Find sources with bsread level issues https://kibana.psi.ch/s/gfa/app/dashboards#/view/1b1e1bb0-ca94-11ea-bc5d-315bf3957d13?_g=(filters:!(),refreshInterval:(pause:!t,value:0),time:(from:now-15m,to:now))&_a=(description:'',filters:!(('$state':(store:appState),meta:(alias:'Connection%20Errors',disabled:!f,index:'2e885ee0-c5d0-11ea-82c0-2da95a58e9d4',key:bsread.error.type,negate:!t,params:!('0','1','2'),type:phrases,value:'0,%201,%202'),query:(bool:(minimum_should_match:1,should:!((match_phrase:(bsread.error.type:'0')),(match_phrase:(bsread.error.type:'1')),(match_phrase:(bsread.error.type:'2'))))))),fullScreenMode:!f,options:(hidePanelTitles:!f,useMargins:!t),query:(language:kuery,query:''),timeRestore:!f,title:'BSREAD%20Errors%20DataBuffer',viewMode:view)

Error number indicate following errors:

  1. 0-pulse / 0 globaltime
  2. time out of valid timerange
  3. duplicate pulse-id
  4. pulse-id before last valid pulse-id
  5. duplicate globaltimestamp
  6. globaltimestamp before last globaltimestamp

To see connection errors as well temporarily disable the "NOT Connection Errors" filter on the top left (click on the filter and select "Temporarily disable")

The error numbers used there are

  1. receiver connected
  2. receiver stopped
  3. reconnect

Find channels that are received from more than one source: https://kibana.psi.ch/s/gfa/app/discover#/view/cb725720-ca89-11ea-bc5d-315bf3957d13?_g=(filters:!(),refreshInterval:(pause:!t,value:0),time:(from:now-15m,to:now))&_a=(columns:!(bsread.error.type,bsread.source,message),filters:!(('$state':(store:appState),meta:(alias:!n,disabled:!f,index:'2e885ee0-c5d0-11ea-82c0-2da95a58e9d4',key:systemd.unit,negate:!f,params:(query:daq-dispatcher-node.service),type:phrase),query:(match_phrase:(systemd.unit:daq-dispatcher-node.service)))),index:'2e885ee0-c5d0-11ea-82c0-2da95a58e9d4',interval:auto,query:(language:kuery,query:'%22This%20is%20usually%20an%20indication%22'),sort:!(!('@timestamp',desc)))

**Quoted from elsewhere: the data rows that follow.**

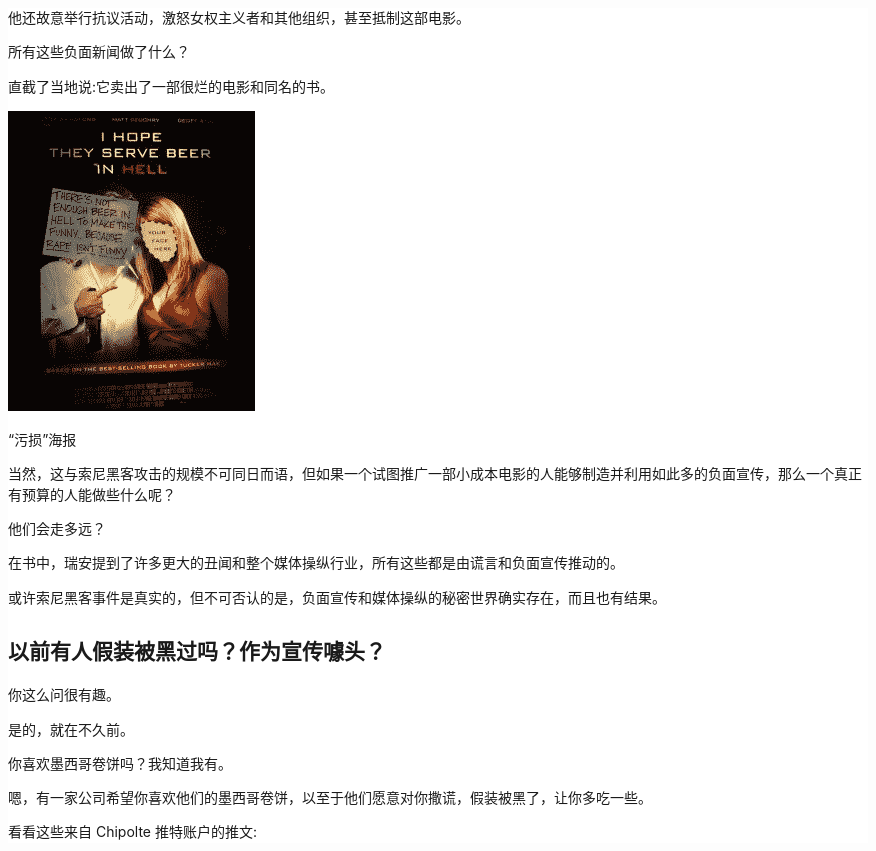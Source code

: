 他还故意举行抗议活动，激怒女权主义者和其他组织，甚至抵制这部电影。

所有这些负面新闻做了什么？

直截了当地说:它卖出了一部很烂的电影和同名的书。

 ![tucker-max-movie-theater-ad](img/ae565a5092ba1049ce50a25ad499f51b.png) 

“污损”海报

当然，这与索尼黑客攻击的规模不可同日而语，但如果一个试图推广一部小成本电影的人能够制造并利用如此多的负面宣传，那么一个真正有预算的人能做些什么呢？

他们会走多远？

在书中，瑞安提到了许多更大的丑闻和整个媒体操纵行业，所有这些都是由谎言和负面宣传推动的。

或许索尼黑客事件是真实的，但不可否认的是，负面宣传和媒体操纵的秘密世界确实存在，而且也有结果。

## 以前有人假装被黑过吗？作为宣传噱头？

你这么问很有趣。

是的，就在不久前。

你喜欢墨西哥卷饼吗？我知道我有。

嗯，有一家公司希望你喜欢他们的墨西哥卷饼，以至于他们愿意对你撒谎，假装被黑了，让你多吃一些。

看看这些来自 Chipolte 推特账户的推文:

Find channels that send corrupt MainHeader: https://kibana.psi.ch/s/gfa/app/discover#/view/cb725720-ca89-11ea-bc5d-315bf3957d13?_g=(filters:!(),refreshInterval:(pause:!t,value:0),time:(from:now-15m,to:now))&_a=(columns:!(bsread.error.type,bsread.source,message),filters:!(('$state':(store:appState),meta:(alias:!n,disabled:!f,index:'2e885ee0-c5d0-11ea-82c0-2da95a58e9d4',key:systemd.unit,negate:!f,params:(query:daq-dispatcher-node.service),type:phrase),query:(match_phrase:(systemd.unit:daq-dispatcher-node.service)))),index:'2e885ee0-c5d0-11ea-82c0-2da95a58e9d4',interval:auto,query:(language:kuery,query:MainHeader),sort:!(!('@timestamp',desc)))

Maintenance

Restart Procedures

Following are restart procedures meant for emergency interventions on the SwissFEL DAQ system

Before issuing a restart check the which endstations are attended via one of the following operations panel and check whether a restart is ok with all attended endstations!

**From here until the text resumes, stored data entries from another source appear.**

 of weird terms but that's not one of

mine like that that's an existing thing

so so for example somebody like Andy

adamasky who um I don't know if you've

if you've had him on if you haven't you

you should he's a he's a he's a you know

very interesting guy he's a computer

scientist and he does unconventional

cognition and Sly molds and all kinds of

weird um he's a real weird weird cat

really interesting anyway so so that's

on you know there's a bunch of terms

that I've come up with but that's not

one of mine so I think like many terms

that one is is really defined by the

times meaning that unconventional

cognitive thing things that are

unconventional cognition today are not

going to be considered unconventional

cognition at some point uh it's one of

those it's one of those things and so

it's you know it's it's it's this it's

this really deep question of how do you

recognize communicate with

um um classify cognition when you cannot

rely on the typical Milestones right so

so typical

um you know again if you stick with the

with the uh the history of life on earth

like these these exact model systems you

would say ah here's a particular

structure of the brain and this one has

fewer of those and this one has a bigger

bash -c 'caqtdm -noMsg  -stylefile sfop.qss -macro chargelim=15  S_OP_overview.ui'
bash -c 'caqtdm -noMsg  -stylefile sfop.qss -macro chargelim=15  S_OP_overview_for_photonics.ui'
bash -c 'caqtdm -noMsg  -stylefile sfop.qss   S_OP_Messages_all_stations_small.ui'

Inform the sfOperations@psi.ch mailing list before the restart!

Restart DataBuffer

This is the procedure to follow to restart the DataBuffer in an emergency.

After checking whether the restart is really necessary do this:

  • login to sf-lca.psi.ch (sflca is cluster in the machine network !!!!)
  • clone the databuffer repository (if you haven't yet), change to the operation-tools directory and/or pull the latest changes
git clone https://git.psi.ch/archiver_config/sf_databuffer.git
cd sf_databuffer/operation-tools
# and/or
git pull
  • call the restart script
ansible-playbook restart-all.yml
  • After waiting ~5min restart the recording again:
cd ..
./bufferutils upload

The required time to wait until restarting the recording somehow depends on the amount of cleanup work the DataBuffer has to do after a crash/screw up. The more bad the crash/screw up was wait for a longer time. In most cases 5 min should be enough.